Friday, 26 de April de 2024 ISSN 1519-7670 - Ano 24 - nº 1285

A questão da nomenclatura

A pauta política dos grandes veículos obedece à cronologia da conveniência. Os assuntos perdem relevância quando seus desdobramentos contrariam as motivações que inicialmente justificaram a exploração dos fatos. Portanto, antes que outros motes ocupem as atenções gerais, é necessário impedir que a cobertura jornalística sobre a aviação civil mergulhe na obsolescência. Talvez assim entendamos melhor um dos tantos episódios sombrios da história da imprensa brasileira.

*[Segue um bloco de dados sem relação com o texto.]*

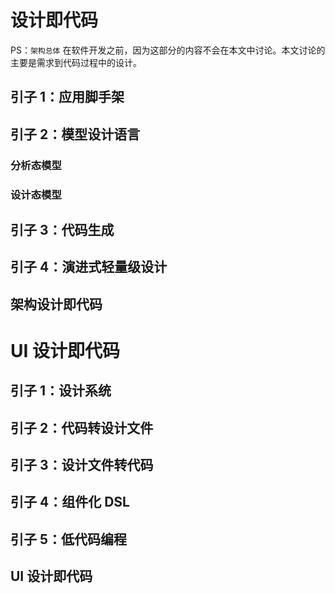 # 设计即代码

PS：`架构总体` 在软件开发之前，因为这部分的内容不会在本文中讨论。本文讨论的主要是需求到代码过程中的设计。

## 引子 1：应用脚手架


## 引子 2：模型设计语言

### 分析态模型

### 设计态模型


## 引子 3：代码生成

## 引子 4：演进式轻量级设计


## 架构设计即代码




# UI 设计即代码

## 引子 1：设计系统


## 引子 2：代码转设计文件


## 引子 3：设计文件转代码


## 引子 4：组件化 DSL


## 引子 5：低代码编程


## UI 设计即代码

A propaganda maquiada de jornalismo inventou o esgotamento infra-estrutural fulminante. Enquanto no resto do planeta fenômenos semelhantes são processos longos e cumulativos, nossa crise aérea floresceu em apenas quatro anos. E o sucateamento do transporte ferroviário? E o Plano Diretor para a Infraero, de 1982, que já sugeria a ampliação de Cumbica e a limitação do movimento de Congonhas? Por que Viracopos foi subutilizado por duas décadas? Não importa. Antes dos gestores petistas, incompetentes e corruptos, voar no país era supimpa.


No entanto, ainda que se concorde com a premissa do colapso, ele não explica todos os eventos identificados com o ‘caos aéreo’. Quem associou a paralisação dos aeroportos à administração federal foram os próprios controladores amotinados. A imprensa usou-os como bodes expiatórios para inaugurar a crise, legitimando suas reivindicações, e depois criticou a demora das autoridades em puni-los.

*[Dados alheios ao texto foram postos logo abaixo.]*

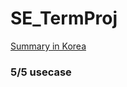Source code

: # SE_TermProj

[Summary in Korea](https://github.com/onemoongit/CAU/blob/master/SoftwareEngineering/Project/SimpleMerge.md)

### 5/5 usecase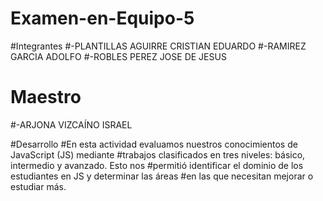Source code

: # Examen-en-Equipo-5
#Integrantes
#-PLANTILLAS AGUIRRE CRISTIAN EDUARDO
#-RAMIREZ GARCIA ADOLFO
#-ROBLES PEREZ JOSE DE JESUS
# Maestro
#-ARJONA VIZCAÍNO ISRAEL

#Desarrollo
#En esta actividad evaluamos nuestros conocimientos de JavaScript (JS) mediante 
#trabajos clasificados en tres niveles: básico, intermedio y avanzado. Esto nos 
#permitió identificar el dominio de los estudiantes en JS y determinar las áreas 
#en las que necesitan mejorar o estudiar más.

O movimento acabou em março e o tráfego foi normalizado, mas a simbologia do infortúnio permaneceu. Quando rompemos as mistificações do noticiário, descobrimos que os problemas nos aeroportos são superdimensionados e embaralhados para transmitir a falsa impressão de uma crise generalizada e ininterrupta. A maioria dos vôos realizados nos últimos cinco meses transcorreu normalmente, exceto sob condições atmosféricas inadequadas. Entretanto, mesmo atrasos de poucos minutos e problemas causados por neblina ou tempestades entram na conta do ‘apagão’.


Governo criminoso


Para o colunista Ricardo Daudt, o governo ‘assassinou mais de duzentas pessoas’, porque ‘sabia’ que os acidentes iriam ocorrer. Reinaldo Azevedo concordou: ‘As mortes têm a ver com o governo federal’, que é ‘assassino culposo’, pois fabricou ‘360 mortos’. Diogo Mainardi ressaltou o ‘descaso criminoso’ e a ‘barbárie aérea’. Mesmo quando não chega a esse nível de insensatez, a maioria dos analistas afirma que as tragédias teriam sido evitadas em outro contexto administrativo.

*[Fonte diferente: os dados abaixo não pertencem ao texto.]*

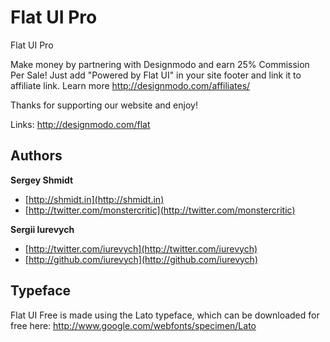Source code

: Flat UI Pro
=======

Flat UI Pro

Make money by partnering with Designmodo and earn 25% Commission Per Sale! Just add "Powered by Flat UI" in your site footer and link it to affiliate link. 
Learn more http://designmodo.com/affiliates/

Thanks for supporting our website and enjoy!

Links:
http://designmodo.com/flat


## Authors

**Sergey Shmidt**

+ [http://shmidt.in](http://shmidt.in)
+ [http://twitter.com/monstercritic](http://twitter.com/monstercritic)

**Sergii Iurevych**

+ [http://twitter.com/iurevych](http://twitter.com/iurevych)
+ [http://github.com/iurevych](http://github.com/iurevych)

## Typeface
Flat UI Free is made using the Lato typeface, which can be downloaded for free here: http://www.google.com/webfonts/specimen/Lato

Mentira. O choque do Boeing da Gol com o jato Legacy foi causado por erros dos controladores de vôo e dos pilotos estadunidenses. A explosão do Airbus da TAM originou-se numa falha mecânica, provavelmente agravada por imperícia do piloto. O governo federal não influenciou as fatalidades, cuja relação causal com um suposto ‘apagão’ é nula. Crises aéreas não desligam transponders, não travam reversos nem pousam com manetes em posição errada.


Apenas cínicos e insensíveis culpam governos por acidentes dessa natureza, politizando terríveis perdas humanas, manipulando a comoção pública e desprezando o rigor apurativo. Até desabafos indignados estão sujeitos aos limites da decência e da legalidade – por isso nenhum idiota saiu gritando que Fernando Henrique Cardoso e seus tucanos eram culpados pela queda do Fokker 100 da TAM, em 1996.


O mais preocupante dessas deturpações é que elas contribuem para a sobrevivência dos problemas reais. As empresas aéreas, eternas causadoras de transtornos, aproveitam a tolerância da mídia (afinal, são grandes anunciantes) para incrementar sua rotina de abusos e desrespeitos contra os passageiros. Funcionários grosseiros, overbooking, filas intermináveis e aeronaves defeituosas viraram sintomas da enfermidade petista. Previsivelmente, assim que as práticas lesivas receberem punições merecidas, o governo será acusado de planejar a falência das companhias.


Independência ou ignorância?


Cerca de duas mil pessoas morreram nas estradas paulistas desde outubro, quando o tal ‘apagão’ surgiu. Cinco vezes o número de mortos nos acidentes aéreos. Na capital, o trânsito vive em colapso permanente, escancarando a saturação dos transportes públicos. Há décadas, todo dia, milhões de cidadãos enfrentam congestionamentos gigantescos, com média de absurdos 111 km nos horários de pico.


O excesso de veículos está para os congestionamentos como o aumento de passageiros para o caos nos aeroportos. A falta de verbas que justifica uma ridícula malha metroviária também explicaria a escassez de terminais e pistas. As mesmas chuvas que param o trânsito impedem pousos e decolagens. Mas por que ninguém enxerga um ‘apagão dos transportes’ em São Paulo?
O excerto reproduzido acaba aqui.